Let’s analyze this. In the __init__ method, we pass a code to initialize the decoder. We could have hardcoded the Hamming code in the decoder, but there exists an infinite amount of parity check matrices that we could use with this decoder. So we should keep this freedom.

Then, we should take a look at the bit_to_flip method. This method is returning the position of the bit to flip or None if there is no bit to flip. It uses the non_trival_positions method of BinaryVector. This method allows us to iterate over all positions where the syndrome is 1 in increasing order.

Finally, the decode method starts by computing the syndrome before using the bit_to_flip method to find the correction. If there is a bit to flip, we create a new vector with a single one at the position of the bit to flip and we add it to the message. However, if there is no bit to flip, we simply return the input.

From this point, it is easy to instantiate the decoder.

decoder = HammingDecoder(hamming_code)

Building the experiment

We would like to obtain a plot of the failure rate as a function of the error probability using binary symmetric channels.

To create a binary symmetric channel, we only need to specify the error probability.

noise = BinarySymmetricChannel(0.25)

Note

It is possible to specify a seed for the random number generator as the second parameter.

The simplest way to simulate the performances of a classical decoder is to use the ClassicalDecodingExperiment class. A single simulation involve generating a random codeword, then applying random noise on this codeword and finally decoding it with the decoder. We can estimate the failure rate by running many simulation and counting the number of time the decoder fails. The ClassicalDecodingExperiment class take care of all that.

experiment = ClassicalDecodingExperiment(hamming_code, decoder, noise)
result = experiment.run_n_times(1000)
print(result)
Statistics
----------
sample size: 1000
failure rate: 0.618
success rate: 0.382
uncertainty: 0.01536476488593301

Since we want to say the change in failure rate for different probabilities, we should create a function to rapidly create a new experiment.

def build_experiment(probability):
    noise = BinarySymmetricChannel(probability)
    return ClassicalDecodingExperiment(hamming_code, decoder, noise)

Running many experiments

One way to run many experiments is to use a bunch of for loops.

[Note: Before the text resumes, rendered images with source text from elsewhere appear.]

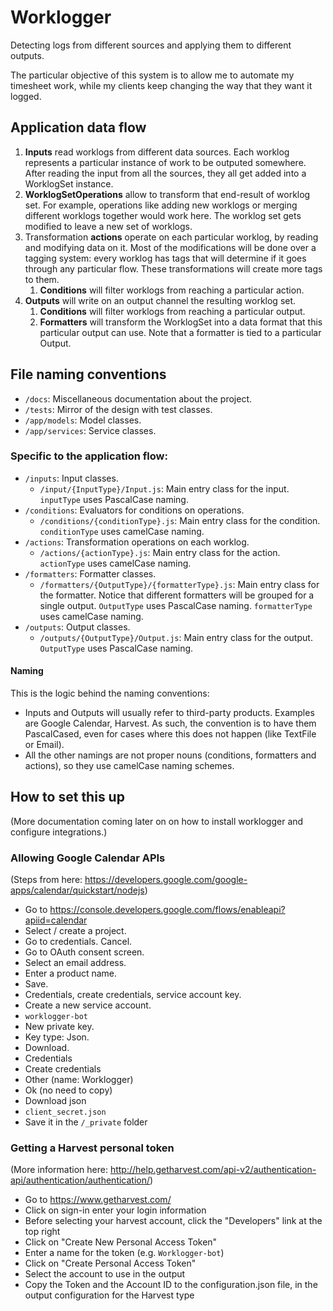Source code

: # Worklogger

Detecting logs from different sources and applying them to different outputs.

The particular objective of this system is to allow me to automate my timesheet work, while my clients keep changing the way that they want it logged.

## Application data flow

1. **Inputs** read worklogs from different data sources. Each worklog represents a particular instance of work to be outputed somewhere. After reading the input from all the sources, they all get added into a WorklogSet instance.
1. **WorklogSetOperations** allow to transform that end-result of worklog set. For example, operations like adding new worklogs or merging different worklogs together would work here. The worklog set gets modified to leave a new set of worklogs.
1. Transformation **actions** operate on each particular worklog, by reading and modifying data on it. Most of the modifications will be done over a tagging system: every worklog has tags that will determine if it goes through any particular flow. These transformations will create more tags to them.
    1. **Conditions** will filter worklogs from reaching a particular action.
1. **Outputs** will write on an output channel the resulting worklog set.
    1. **Conditions** will filter worklogs from reaching a particular output.
    1. **Formatters** will transform the WorklogSet into a data format that this particular output can use. Note that a formatter is tied to a particular Output.

## File naming conventions

- `/docs`: Miscellaneous documentation about the project.
- `/tests`: Mirror of the design with test classes.
- `/app/models`: Model classes.
- `/app/services`: Service classes.

### Specific to the application flow:

- `/inputs`: Input classes.
    - `/input/{InputType}/Input.js`: Main entry class for the input. `inputType` uses PascalCase naming.
- `/conditions`: Evaluators for conditions on operations.
    - `/conditions/{conditionType}.js`: Main entry class for the condition. `conditionType` uses camelCase naming.
- `/actions`: Transformation operations on each worklog.
    - `/actions/{actionType}.js`: Main entry class for the action. `actionType` uses camelCase naming.
- `/formatters`: Formatter classes.
    - `/formatters/{OutputType}/{formatterType}.js`: Main entry class for the formatter. Notice that different formatters will be grouped for a single output. `OutputType` uses PascalCase naming. `formatterType` uses camelCase naming.
- `/outputs`: Output classes.
    - `/outputs/{OutputType}/Output.js`: Main entry class for the output. `OutputType` uses PascalCase naming.

#### Naming

This is the logic behind the naming conventions:

- Inputs and Outputs will usually refer to third-party products. Examples are Google Calendar, Harvest. As such, the convention is to have them PascalCased, even for cases where this does not happen (like TextFile or Email).
- All the other namings are not proper nouns (conditions, formatters and actions), so they use camelCase naming schemes.

## How to set this up

(More documentation coming later on on how to install worklogger and configure integrations.)

### Allowing Google Calendar APIs

(Steps from here: https://developers.google.com/google-apps/calendar/quickstart/nodejs)

- Go to https://console.developers.google.com/flows/enableapi?apiid=calendar
- Select / create a project.
- Go to credentials. Cancel.
- Go to OAuth consent screen.
- Select an email address.
- Enter a product name.
- Save.
- Credentials, create credentials, service account key.
- Create a new service account.
- `worklogger-bot`
- New private key.
- Key type: Json.
- Download.
- Credentials
- Create credentials
- Other (name: Worklogger)
- Ok (no need to copy)
- Download json
- `client_secret.json`
- Save it in the `/_private` folder

### Getting a Harvest personal token

(More information here: http://help.getharvest.com/api-v2/authentication-api/authentication/authentication/)

- Go to https://www.getharvest.com/
- Click on sign-in enter your login information
- Before selecting your harvest account, click the "Developers" link at the top right
- Click on "Create New Personal Access Token"
- Enter a name for the token (e.g. `Worklogger-bot`)
- Click on "Create Personal Access Token"
- Select the account to use in the output
- Copy the Token and the Account ID to the configuration.json file, in the output configuration for the Harvest type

But, we aren’t that barbaric. Instead, we are going to use the Laboratory class. This allows us to group many experiments together before running them. Of course, if you have access to many CPUs, you can run many experiments in parallel. By now, you should be eager to instantiate your first laboratory and to add a few experiments to it.

laboratory = Laboratory(8) # There are 8 CPUs on my personal computer.

for probability in (0.05 * i for i in range(1, 21)):
    laboratory.add_experiment(build_experiment(probability))

It is almost as easy to obtain the results of all the experiments in the laboratory.

results = laboratory.run_all_experiments_n_times(1000)

Visualization

As if laboratory where not cool enough already, we can generate simple plots from the results they generate. In the backend, this is done with matplotlib, but you don’t even need to import it.

The most common plot is to have the failure rate as a function of the physical error rate along with the uncertainties of course. What if I tell you that you can do this plot with a single extra line of code? Would you believe that?

results.plot()
../../_images/first_simulation_21_0.png

You worked hard to get this nice figure. It would be great to save it. To do so, just specify the destination path as an argument to the plot method.

Also, have you noticed the legend in the figure? This is the tag we specified earlier. To each tag will corresponds one curve in the final plot. You can use this if you want to compare the performances of many codes.